[Directions for this task]
Scan the data below. Pull out each line where "mbox" occurs.

[Task material]
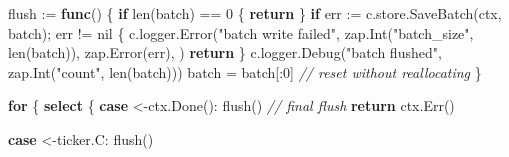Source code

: \documentclass[
]{article}
\newenvironment{Shaded}{}{}
\newcommand{\BuiltInTok}[1]{\textcolor[rgb]{0.00,0.50,0.00}{#1}}
\newcommand{\CommentTok}[1]{\textcolor[rgb]{0.38,0.63,0.69}{\textit{#1}}}
\newcommand{\ControlFlowTok}[1]{\textcolor[rgb]{0.00,0.44,0.13}{\textbf{#1}}}
\newcommand{\DecValTok}[1]{\textcolor[rgb]{0.25,0.63,0.44}{#1}}
\newcommand{\KeywordTok}[1]{\textcolor[rgb]{0.00,0.44,0.13}{\textbf{#1}}}
\newcommand{\NormalTok}[1]{#1}
\newcommand{\OperatorTok}[1]{\textcolor[rgb]{0.40,0.40,0.40}{#1}}
\newcommand{\OtherTok}[1]{\textcolor[rgb]{0.00,0.44,0.13}{#1}}
\newcommand{\StringTok}[1]{\textcolor[rgb]{0.25,0.44,0.63}{#1}}
\begin{document}
\begin{Shaded}
\begin{Highlighting}[]
\NormalTok{    flush }\OperatorTok{:=} \KeywordTok{func}\OperatorTok{()} \OperatorTok{\{}
        \ControlFlowTok{if} \BuiltInTok{len}\OperatorTok{(}\NormalTok{batch}\OperatorTok{)} \OperatorTok{==} \DecValTok{0} \OperatorTok{\{}
            \ControlFlowTok{return}
        \OperatorTok{\}}
        \ControlFlowTok{if}\NormalTok{ err }\OperatorTok{:=}\NormalTok{ c}\OperatorTok{.}\NormalTok{store}\OperatorTok{.}\NormalTok{SaveBatch}\OperatorTok{(}\NormalTok{ctx}\OperatorTok{,}\NormalTok{ batch}\OperatorTok{);}\NormalTok{ err }\OperatorTok{!=} \OtherTok{nil} \OperatorTok{\{}
\NormalTok{            c}\OperatorTok{.}\NormalTok{logger}\OperatorTok{.}\NormalTok{Error}\OperatorTok{(}\StringTok{"batch write failed"}\OperatorTok{,}
\NormalTok{                zap}\OperatorTok{.}\NormalTok{Int}\OperatorTok{(}\StringTok{"batch\_size"}\OperatorTok{,} \BuiltInTok{len}\OperatorTok{(}\NormalTok{batch}\OperatorTok{)),}
\NormalTok{                zap}\OperatorTok{.}\NormalTok{Error}\OperatorTok{(}\NormalTok{err}\OperatorTok{),}
            \OperatorTok{)}
            \ControlFlowTok{return}
        \OperatorTok{\}}
\NormalTok{        c}\OperatorTok{.}\NormalTok{logger}\OperatorTok{.}\NormalTok{Debug}\OperatorTok{(}\StringTok{"batch flushed"}\OperatorTok{,}\NormalTok{ zap}\OperatorTok{.}\NormalTok{Int}\OperatorTok{(}\StringTok{"count"}\OperatorTok{,} \BuiltInTok{len}\OperatorTok{(}\NormalTok{batch}\OperatorTok{)))}
\NormalTok{        batch }\OperatorTok{=}\NormalTok{ batch}\OperatorTok{[:}\DecValTok{0}\OperatorTok{]} \CommentTok{// reset without reallocating}
    \OperatorTok{\}}

    \ControlFlowTok{for} \OperatorTok{\{}
        \ControlFlowTok{select} \OperatorTok{\{}
        \ControlFlowTok{case} \OperatorTok{\textless{}{-}}\NormalTok{ctx}\OperatorTok{.}\NormalTok{Done}\OperatorTok{():}
\NormalTok{            flush}\OperatorTok{()} \CommentTok{// final flush}
            \ControlFlowTok{return}\NormalTok{ ctx}\OperatorTok{.}\NormalTok{Err}\OperatorTok{()}

        \ControlFlowTok{case} \OperatorTok{\textless{}{-}}\NormalTok{ticker}\OperatorTok{.}\NormalTok{C}\OperatorTok{:}
\NormalTok{            flush}\OperatorTok{()}


\end{Highlighting}
\end{Shaded}
\end{document}
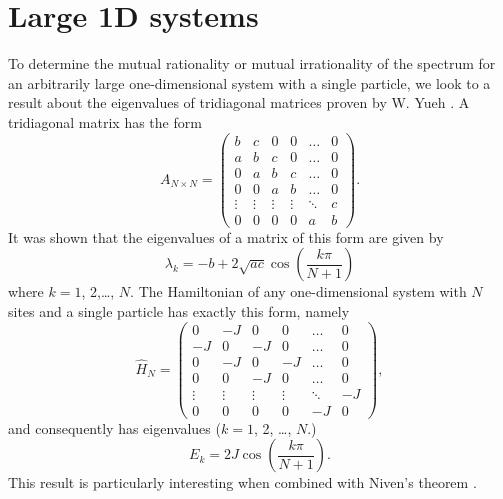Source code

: \documentclass[a4paper,10pt]{article}
\theoremstyle{plain}
\begin{document}
\section{Large 1D systems}

To determine the mutual rationality or mutual irrationality of the spectrum for
an arbitrarily large one-dimensional system with a single particle, we look to a
result about the eigenvalues of tridiagonal matrices proven by W. Yueh
\cite{Yueh2006}. A tridiagonal matrix has the form
\begin{equation}
    A_{N \times N}
    =
    \begin{pmatrix}
             b &      c &     0  &      0 &  \dots & 0 \\
             a &      b &     c  &      0 &  \dots & 0 \\
             0 &      a &     b  &      c &  \dots & 0 \\
             0 &      0 &     a  &      b &  \dots & 0 \\
        \vdots & \vdots & \vdots & \vdots & \ddots & c \\
             0 &      0 &     0  &      0 &      a & b
    \end{pmatrix}.
\end{equation}
It was shown that the eigenvalues of a matrix of this form are given by
\begin{equation}
    \lambda_{k} = -b + 2 \sqrt{ac} \cos{\!\left( \frac{k \pi}{N+1} \right )}
\end{equation}
where $k=1$, 2,\dots, $N$. The Hamiltonian of any one-dimensional system with
$N$ sites and a single particle has exactly this form, namely
\begin{equation}
    \hat{H}_{N}
    =
    \begin{pmatrix}
         0 &     -J &     0  &      0 &  \dots &  0 \\
        -J &      0 &    -J  &      0 &  \dots &  0 \\
         0 &     -J &     0  &     -J &  \dots &  0 \\
         0 &      0 &    -J  &      0 &  \dots &  0 \\
    \vdots & \vdots & \vdots & \vdots & \ddots & -J \\
         0 &      0 &     0  &      0 &     -J &  0
    \end{pmatrix},
\end{equation}
and consequently has eigenvalues ($k=1$, 2, \dots, $N$.)
\begin{equation}
    \label{1D_eigenvalues}
    E_{k} = 2 J \cos{\!\left( \frac{k \pi}{N+1} \right)}.
\end{equation}
This result is particularly interesting when combined with Niven's theorem
\cite{DoubleIvan}.
\end{document}
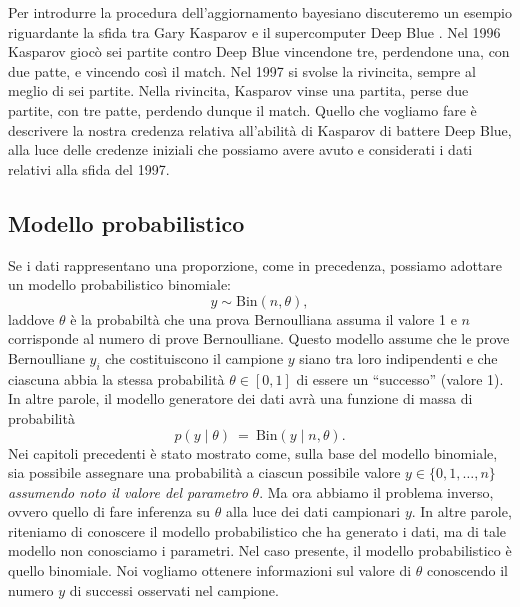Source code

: \documentclass[
  10pt,
  italian,
  a4paper,
  extrafontsizes,onecolumn,openright
  ]{memoir}
\begin{document}
Per introdurre la procedura dell'aggiornamento bayesiano discuteremo un esempio riguardante la sfida tra Gary Kasparov e il supercomputer Deep Blue \autocite{Johnson2022bayesrules}. Nel 1996 Kasparov giocò sei partite contro Deep Blue vincendone tre, perdendone una, con due patte, e vincendo così il match. Nel 1997 si svolse la rivincita, sempre al meglio di sei partite. Nella rivincita, Kasparov vinse una partita, perse due partite, con tre patte, perdendo dunque il match. Quello che vogliamo fare è descrivere la nostra credenza relativa all'abilità di Kasparov di battere Deep Blue, alla luce delle credenze iniziali che possiamo avere avuto e considerati i dati relativi alla sfida del 1997.

\hypertarget{modello-probabilistico}{%
\subsection{Modello probabilistico}\label{modello-probabilistico}}

Se i dati rappresentano una proporzione, come in precedenza, possiamo adottare un modello probabilistico binomiale:
\begin{equation}
y  \sim \mbox{Bin}(n, \theta),
\label{eq:binomialmodel}
\end{equation}
laddove \(\theta\) è la probabiltà che una prova Bernoulliana assuma il valore 1 e \(n\) corrisponde al numero di prove Bernoulliane. Questo modello assume che le prove Bernoulliane \(y_i\) che costituiscono il campione \(y\) siano tra loro indipendenti e che ciascuna abbia la stessa probabilità \(\theta \in [0, 1]\) di essere un ``successo'' (valore 1). In altre parole, il modello generatore dei dati avrà una funzione di massa di probabilità
\[
p(y \mid \theta)
\ = \
\mbox{Bin}(y \mid n, \theta).
\]
Nei capitoli precedenti è stato mostrato come, sulla base del modello binomiale, sia possibile assegnare una probabilità a ciascun possibile valore \(y \in \{0, 1, \dots, n\}\) \emph{assumendo noto il valore del parametro} \(\theta\). Ma ora abbiamo il problema inverso, ovvero quello di fare inferenza su \(\theta\) alla luce dei dati campionari \(y\). In altre parole, riteniamo di conoscere il modello probabilistico che ha generato i dati, ma di tale modello non conosciamo i parametri. Nel caso presente, il modello probabilistico è quello binomiale. Noi vogliamo ottenere informazioni sul valore di \(\theta\) conoscendo il numero \(y\) di successi osservati nel campione.
\end{document}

[Solved exercise]
y  \sim \mbox{Bin}(n, \theta),
\mbox{Bin}(y \mid n, \theta).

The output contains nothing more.